— PROBLEM DETAILS —
When you copy the data, keep every word exactly as it is and leave the pictures out.

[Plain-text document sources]
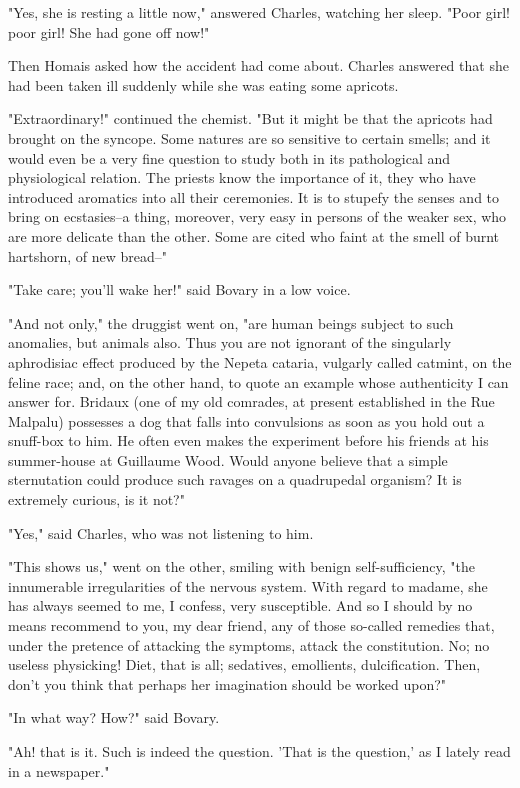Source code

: \documentclass{tufte-book}
\begin{document}
"Yes, she is resting a little now," answered Charles, watching her
sleep. "Poor girl! poor girl! She had gone off now!"

Then Homais asked how the accident had come about. Charles answered that
she had been taken ill suddenly while she was eating some apricots.

"Extraordinary!" continued the chemist. "But it might be that the
apricots had brought on the syncope. Some natures are so sensitive to
certain smells; and it would even be a very fine question to study both
in its pathological and physiological relation. The priests know the
importance of it, they who have introduced aromatics into all their
ceremonies. It is to stupefy the senses and to bring on ecstasies--a
thing, moreover, very easy in persons of the weaker sex, who are more
delicate than the other. Some are cited who faint at the smell of burnt
hartshorn, of new bread--"

"Take care; you'll wake her!" said Bovary in a low voice.

"And not only," the druggist went on, "are human beings subject to such
anomalies, but animals also. Thus you are not ignorant of the singularly
aphrodisiac effect produced by the Nepeta cataria, vulgarly called
catmint, on the feline race; and, on the other hand, to quote an example
whose authenticity I can answer for. Bridaux (one of my old comrades, at
present established in the Rue Malpalu) possesses a dog that falls into
convulsions as soon as you hold out a snuff-box to him. He often even
makes the experiment before his friends at his summer-house at Guillaume
Wood. Would anyone believe that a simple sternutation could produce such
ravages on a quadrupedal organism? It is extremely curious, is it not?"

"Yes," said Charles, who was not listening to him.

"This shows us," went on the other, smiling with benign
self-sufficiency, "the innumerable irregularities of the nervous system.
With regard to madame, she has always seemed to me, I confess, very
susceptible. And so I should by no means recommend to you, my dear
friend, any of those so-called remedies that, under the pretence
of attacking the symptoms, attack the constitution. No; no useless
physicking! Diet, that is all; sedatives, emollients, dulcification.
Then, don't you think that perhaps her imagination should be worked
upon?"

"In what way? How?" said Bovary.

"Ah! that is it. Such is indeed the question. 'That is the question,' as
I lately read in a newspaper."
\end{document}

— RESPONSE —
Source code

: \documentclass{tufte-book}
\begin{document}
"Yes, she is resting a little now," answered Charles, watching her
sleep. "Poor girl! poor girl! She had gone off now!"

Then Homais asked how the accident had come about. Charles answered that
she had been taken ill suddenly while she was eating some apricots.

"Extraordinary!" continued the chemist. "But it might be that the
apricots had brought on the syncope. Some natures are so sensitive to
certain smells; and it would even be a very fine question to study both
in its pathological and physiological relation. The priests know the
importance of it, they who have introduced aromatics into all their
ceremonies. It is to stupefy the senses and to bring on ecstasies--a
thing, moreover, very easy in persons of the weaker sex, who are more
delicate than the other. Some are cited who faint at the smell of burnt
hartshorn, of new bread--"

"Take care; you'll wake her!" said Bovary in a low voice.

"And not only," the druggist went on, "are human beings subject to such
anomalies, but animals also. Thus you are not ignorant of the singularly
aphrodisiac effect produced by the Nepeta cataria, vulgarly called
catmint, on the feline race; and, on the other hand, to quote an example
whose authenticity I can answer for. Bridaux (one of my old comrades, at
present established in the Rue Malpalu) possesses a dog that falls into
convulsions as soon as you hold out a snuff-box to him. He often even
makes the experiment before his friends at his summer-house at Guillaume
Wood. Would anyone believe that a simple sternutation could produce such
ravages on a quadrupedal organism? It is extremely curious, is it not?"

"Yes," said Charles, who was not listening to him.

"This shows us," went on the other, smiling with benign
self-sufficiency, "the innumerable irregularities of the nervous system.
With regard to madame, she has always seemed to me, I confess, very
susceptible. And so I should by no means recommend to you, my dear
friend, any of those so-called remedies that, under the pretence
of attacking the symptoms, attack the constitution. No; no useless
physicking! Diet, that is all; sedatives, emollients, dulcification.
Then, don't you think that perhaps her imagination should be worked
upon?"

"In what way? How?" said Bovary.

"Ah! that is it. Such is indeed the question. 'That is the question,' as
I lately read in a newspaper."
\end{document}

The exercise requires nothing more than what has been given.